▽
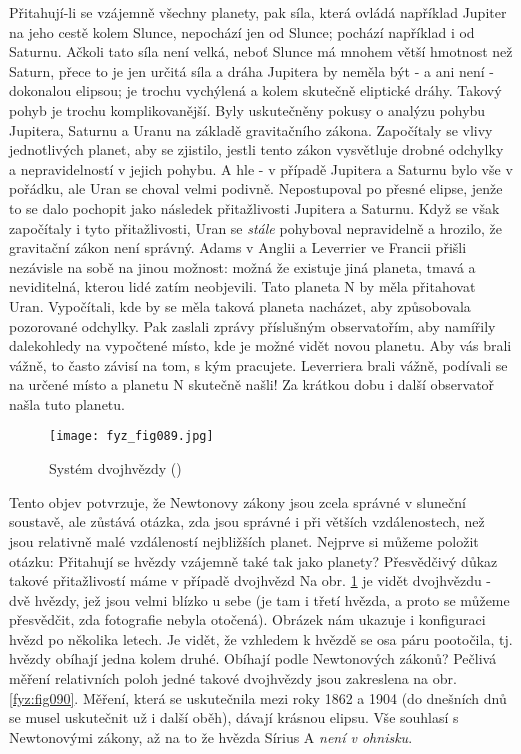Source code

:     Při\-ta\-hují-li se vzájemně všechny planety, pak síla, která ovládá například Jupiter na jeho 
    cestě kolem Slunce, nepochází jen od Slunce; pochází například i od Saturnu. Ačkoli tato síla 
    není velká, neboť Slunce má mnohem větší hmotnost než Saturn, přece to je jen určitá síla a 
    dráha Jupitera by neměla být - a ani není - dokonalou elipsou; je trochu vychýlená a 
     kolem skutečně eliptické dráhy. Takový pohyb je trochu komplikovanější. Byly 
    uskutečněny pokusy o analýzu pohybu Jupitera, Saturnu a Uranu na základě gravitačního zákona. 
    Započítaly se vlivy jednotlivých planet, aby se zjistilo, jestli tento zákon vysvětluje drobné 
    odchylky a nepravidelností v jejich pohybu. A hle - v případě Jupitera a Saturnu bylo vše v 
    pořádku, ale Uran se choval velmi podivně. Nepostupoval po přesné elipse, jenže to se dalo 
    pochopit jako následek přitažlivosti Jupitera a Saturnu. Když se však započítaly i tyto 
    přitažlivosti, Uran se \emph{stále} pohyboval nepravidelně a hrozilo, že gravitační zákon není 
    správný. Adams v Anglii a Leverrier ve Francii přišli nezávisle na sobě na jinou možnost: možná 
    že existuje jiná planeta, tmavá a neviditelná, kterou lidé zatím neobjevili. Tato planeta N by 
    měla přitahovat Uran. Vypočítali, kde by se měla taková planeta nacházet, aby způsobovala 
    pozorované odchylky. Pak zaslali zprávy příslušným observatořím, aby namířily dalekohledy na 
    vypočtené místo, kde je možné vidět novou planetu. Aby vás brali vážně, to často závisí na tom, 
    s kým pracujete. Leverriera brali vážně, podívali se na určené místo a planetu N skutečně 
    našli! Za krátkou dobu i další observatoř našla tuto planetu.

    \begin{figure}[ht!]  %
      \centering
      \texttt{[image: fyz\_fig089.jpg]}
      \caption{Systém dvojhvězdy (\cite[s.~99]{Feynman01})}
      \label{fyz:fig089}
    \end{figure}
    
    Tento objev potvrzuje, že Newtonovy zákony jsou zcela správné v sluneční soustavě, ale zůstává 
    otázka, zda jsou správné i při větších vzdálenostech, než jsou relativně malé vzdáleností 
    nejbližších planet. Nejprve si můžeme položit otázku: Přitahují se hvězdy vzájemně také tak 
    jako planety? Přesvědčivý důkaz takové přitažlivostí máme v případě dvojhvězd Na obr. 
    \ref{fyz:fig089} je vidět dvojhvězdu - dvě hvězdy, jež jsou velmi blízko u sebe (je tam i třetí 
    hvězda, a proto se můžeme přesvědčit, zda fotografie nebyla otočená). Obrázek nám ukazuje i 
    konfiguraci hvězd po několika letech. Je vidět, že vzhledem k  hvězdě se osa páru 
    pootočila, tj. hvězdy obíhají jedna kolem druhé. Obíhají podle Newtonových zákonů? Pečlivá 
    měření relativních poloh jedné takové dvojhvězdy jsou zakreslena na obr. \ref{fyz:fig090}. 
    Měření, která se uskutečnila mezi roky \num{1862} a \num{1904} (do dnešních dnů se musel 
    uskutečnit už i další oběh), dávají krásnou elipsu. Vše souhlasí s Newtonovými zákony, až na to 
    že hvězda Sírius A \emph{není v ohnisku}.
△
#### [The task]
Across the records above, count the lines holding "místo" and write down only that count.

#### [Output below]
2